Some signing statements have become controversial because presidents have used the signing statement as an opportunity to state that they will not enforce portions of a law that they consider unconstitutional. The Constitution mandates the Executive Branch, which is headed by the president, "to takes care that the laws be faithfully executed." (Article II, Section 3). This language is also known as the "Take Care Clause," and requires the President to enforce the laws passed by Congress. Traditionally, if a president does not agree with a law, either because he feels it is unconstitutional or ill-advised, he can veto it. It has also been argued that the President has taken an oath to "preserve, protect, and defend" the Constitution, and thus is required to veto a law that is unconstitutional. (Article II, Section 1). However, recent presidents have used signing statements to challenge certain provisions of a bill they signed into law, and in some cases, state that they would not enforce provisions of a bill that they find unconstitutional. The objections to provisions of laws is called the line item veto, and was ruled unconstitutional by the Supreme Court in 1998 (Clinton v. City of New York, 524 U.S. 417).

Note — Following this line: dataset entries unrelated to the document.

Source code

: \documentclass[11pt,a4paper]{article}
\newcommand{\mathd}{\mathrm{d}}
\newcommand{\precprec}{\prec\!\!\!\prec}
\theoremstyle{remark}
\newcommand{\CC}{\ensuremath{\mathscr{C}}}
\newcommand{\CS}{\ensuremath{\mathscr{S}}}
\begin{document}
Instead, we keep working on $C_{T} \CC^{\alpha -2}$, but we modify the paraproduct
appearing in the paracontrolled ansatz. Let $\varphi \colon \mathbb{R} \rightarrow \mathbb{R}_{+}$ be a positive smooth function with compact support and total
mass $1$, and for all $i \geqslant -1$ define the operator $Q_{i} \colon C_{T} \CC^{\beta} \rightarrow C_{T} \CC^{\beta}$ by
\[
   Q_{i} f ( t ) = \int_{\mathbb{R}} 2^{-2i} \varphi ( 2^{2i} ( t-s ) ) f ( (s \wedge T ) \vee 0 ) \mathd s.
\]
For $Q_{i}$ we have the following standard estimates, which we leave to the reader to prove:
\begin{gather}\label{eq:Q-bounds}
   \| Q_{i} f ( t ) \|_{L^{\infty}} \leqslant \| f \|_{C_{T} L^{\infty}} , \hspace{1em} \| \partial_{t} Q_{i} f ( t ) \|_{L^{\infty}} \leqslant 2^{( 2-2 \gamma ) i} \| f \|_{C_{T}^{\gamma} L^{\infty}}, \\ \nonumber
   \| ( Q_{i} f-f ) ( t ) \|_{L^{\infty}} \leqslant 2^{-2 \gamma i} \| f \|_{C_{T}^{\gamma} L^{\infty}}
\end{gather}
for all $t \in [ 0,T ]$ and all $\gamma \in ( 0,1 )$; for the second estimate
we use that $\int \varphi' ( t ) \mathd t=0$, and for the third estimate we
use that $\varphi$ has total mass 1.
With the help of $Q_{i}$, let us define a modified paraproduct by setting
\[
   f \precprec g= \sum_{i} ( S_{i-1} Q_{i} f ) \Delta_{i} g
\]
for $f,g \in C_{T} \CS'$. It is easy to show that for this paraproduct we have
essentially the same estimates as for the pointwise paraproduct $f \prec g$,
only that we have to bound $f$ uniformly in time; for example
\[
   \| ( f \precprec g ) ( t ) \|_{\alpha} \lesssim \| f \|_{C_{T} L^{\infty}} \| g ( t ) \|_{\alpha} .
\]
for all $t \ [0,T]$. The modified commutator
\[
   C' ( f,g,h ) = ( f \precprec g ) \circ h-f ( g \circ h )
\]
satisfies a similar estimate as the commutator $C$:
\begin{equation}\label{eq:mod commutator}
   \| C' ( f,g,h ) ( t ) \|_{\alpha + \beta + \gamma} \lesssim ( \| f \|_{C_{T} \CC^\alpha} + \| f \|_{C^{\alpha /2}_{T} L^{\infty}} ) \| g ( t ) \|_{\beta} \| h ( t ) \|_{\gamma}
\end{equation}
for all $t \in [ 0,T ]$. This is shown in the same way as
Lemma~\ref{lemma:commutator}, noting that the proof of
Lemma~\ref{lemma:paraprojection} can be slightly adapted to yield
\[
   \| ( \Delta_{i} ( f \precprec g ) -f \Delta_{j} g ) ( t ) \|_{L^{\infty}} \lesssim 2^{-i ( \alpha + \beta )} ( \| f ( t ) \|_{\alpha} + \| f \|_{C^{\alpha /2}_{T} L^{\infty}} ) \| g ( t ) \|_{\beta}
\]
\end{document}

Many legal commentators, including the American Bar Association, have taken issue with the proliferation of singing statements, and the United States Congress has introduced legislation in an attempt to limit the use of Presidential Signing Statements. Singing statements are not part of the legislative process, and regardless of what is included in the signing statement, the bill, once signed, IS the law. Thus, it has been highly debated whether the signing statement is part of the legislative history. However, it is certain that signing statements give researchers insight into the executive support and enforcement a bill may receive.